Is it correct that we can take the limit into the sum? :unsure:
Can we do that because the series converges?

 

[I like Serena]

Is it correct that we can take the limit into the sum?
Can we do that because the series converges?

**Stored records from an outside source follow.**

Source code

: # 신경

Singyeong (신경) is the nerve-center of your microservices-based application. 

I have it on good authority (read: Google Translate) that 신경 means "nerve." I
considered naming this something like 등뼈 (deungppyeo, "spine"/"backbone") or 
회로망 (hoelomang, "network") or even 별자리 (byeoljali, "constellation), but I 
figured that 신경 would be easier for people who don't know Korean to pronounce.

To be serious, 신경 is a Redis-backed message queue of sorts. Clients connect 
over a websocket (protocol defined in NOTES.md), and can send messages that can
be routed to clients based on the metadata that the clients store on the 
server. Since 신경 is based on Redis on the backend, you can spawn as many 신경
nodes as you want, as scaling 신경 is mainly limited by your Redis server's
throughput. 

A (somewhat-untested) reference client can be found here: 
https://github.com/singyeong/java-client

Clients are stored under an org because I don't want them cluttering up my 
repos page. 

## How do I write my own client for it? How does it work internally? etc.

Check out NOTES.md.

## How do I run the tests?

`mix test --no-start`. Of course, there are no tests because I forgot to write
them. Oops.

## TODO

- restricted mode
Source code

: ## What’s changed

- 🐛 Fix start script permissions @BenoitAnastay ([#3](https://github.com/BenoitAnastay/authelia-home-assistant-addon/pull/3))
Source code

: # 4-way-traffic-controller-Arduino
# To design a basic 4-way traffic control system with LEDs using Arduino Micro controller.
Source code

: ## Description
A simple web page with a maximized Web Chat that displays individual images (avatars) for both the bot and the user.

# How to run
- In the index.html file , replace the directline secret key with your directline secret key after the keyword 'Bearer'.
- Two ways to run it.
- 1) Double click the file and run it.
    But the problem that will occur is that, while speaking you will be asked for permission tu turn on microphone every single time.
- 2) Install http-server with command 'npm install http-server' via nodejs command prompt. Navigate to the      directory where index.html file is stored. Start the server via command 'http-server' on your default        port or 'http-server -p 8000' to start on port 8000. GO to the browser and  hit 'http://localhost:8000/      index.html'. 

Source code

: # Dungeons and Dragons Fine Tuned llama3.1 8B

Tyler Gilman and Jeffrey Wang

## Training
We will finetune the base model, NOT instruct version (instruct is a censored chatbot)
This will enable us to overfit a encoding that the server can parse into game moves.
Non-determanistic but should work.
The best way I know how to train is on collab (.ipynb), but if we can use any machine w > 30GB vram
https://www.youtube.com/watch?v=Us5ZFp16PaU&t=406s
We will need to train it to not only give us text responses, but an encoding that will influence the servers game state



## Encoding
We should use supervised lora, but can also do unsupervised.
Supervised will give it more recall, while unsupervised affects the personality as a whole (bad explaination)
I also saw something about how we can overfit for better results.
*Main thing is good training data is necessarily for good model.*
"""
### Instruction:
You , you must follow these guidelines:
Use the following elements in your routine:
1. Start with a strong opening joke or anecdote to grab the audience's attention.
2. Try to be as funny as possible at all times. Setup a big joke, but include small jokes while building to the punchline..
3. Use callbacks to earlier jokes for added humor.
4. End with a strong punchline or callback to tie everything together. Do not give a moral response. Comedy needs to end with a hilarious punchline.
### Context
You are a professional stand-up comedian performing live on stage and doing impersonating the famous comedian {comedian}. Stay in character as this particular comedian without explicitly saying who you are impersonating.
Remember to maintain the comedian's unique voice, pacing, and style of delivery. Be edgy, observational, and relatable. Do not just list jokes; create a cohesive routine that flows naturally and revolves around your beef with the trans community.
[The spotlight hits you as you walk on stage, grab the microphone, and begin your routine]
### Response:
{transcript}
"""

It's because Tannery's theorem says:

Let $ S_n = \sum\limits_{k=0}^\infty a_k(n) $ and suppose that $ \lim\limits_{n\rightarrow\infty} a_k(n) = b_k $. If $ |a_k(n)| \le M_k $ and $ \sum\limits_{k=0}^\infty M_k < \infty $, then $ \lim\limits_{n\rightarrow\infty} S_n = \sum_{k=0}^{\infty} b_k $.

Can we find such $M_k$?

 

[mathmari]

It's because Tannery's theorem says:

Let $ S_n = \sum\limits_{k=0}^\infty a_k(n) $ and suppose that $ \lim\limits_{n\rightarrow\infty} a_k(n) = b_k $. If $ |a_k(n)| \le M_k $ and $ \sum\limits_{k=0}^\infty M_k < \infty $, then $ \lim\limits_{n\rightarrow\infty} S_n = \sum_{k=0}^{\infty} b_k $.

Can we find such $M_k$?

So we want to find an upper bound of $\left |\left (\frac{3}{4}\right )^n\phi (4^nx)\right |$, right?
We have that $\left |\left (\frac{3}{4}\right )^n\phi (4^nx)\right |\leq \left |\left (\frac{3}{4}\right )^n\right |\cdot \left |\phi (4^nx)\right |\leq 1\cdot 1=1$ or not?
But this $M_k$ does not satisfy the condition $ \sum\limits_{k=0}^\infty M_k < \infty $.

:unsure:

 

[I like Serena]

So we want to find an upper bound of $\left |\left (\frac{3}{4}\right )^n\phi (4^nx)\right |$, right?
We have that $\left |\left (\frac{3}{4}\right )^n\phi (4^nx)\right |\leq \left |\left (\frac{3}{4}\right )^n\right |\cdot \left |\phi (4^nx)\right |\leq 1\cdot 1=1$ or not?
But this $M_k$ does not satisfy the condition $ \sum\limits_{k=0}^\infty M_k < \infty $.

How about $M_k=\left (\frac{3}{4}\right )^k$?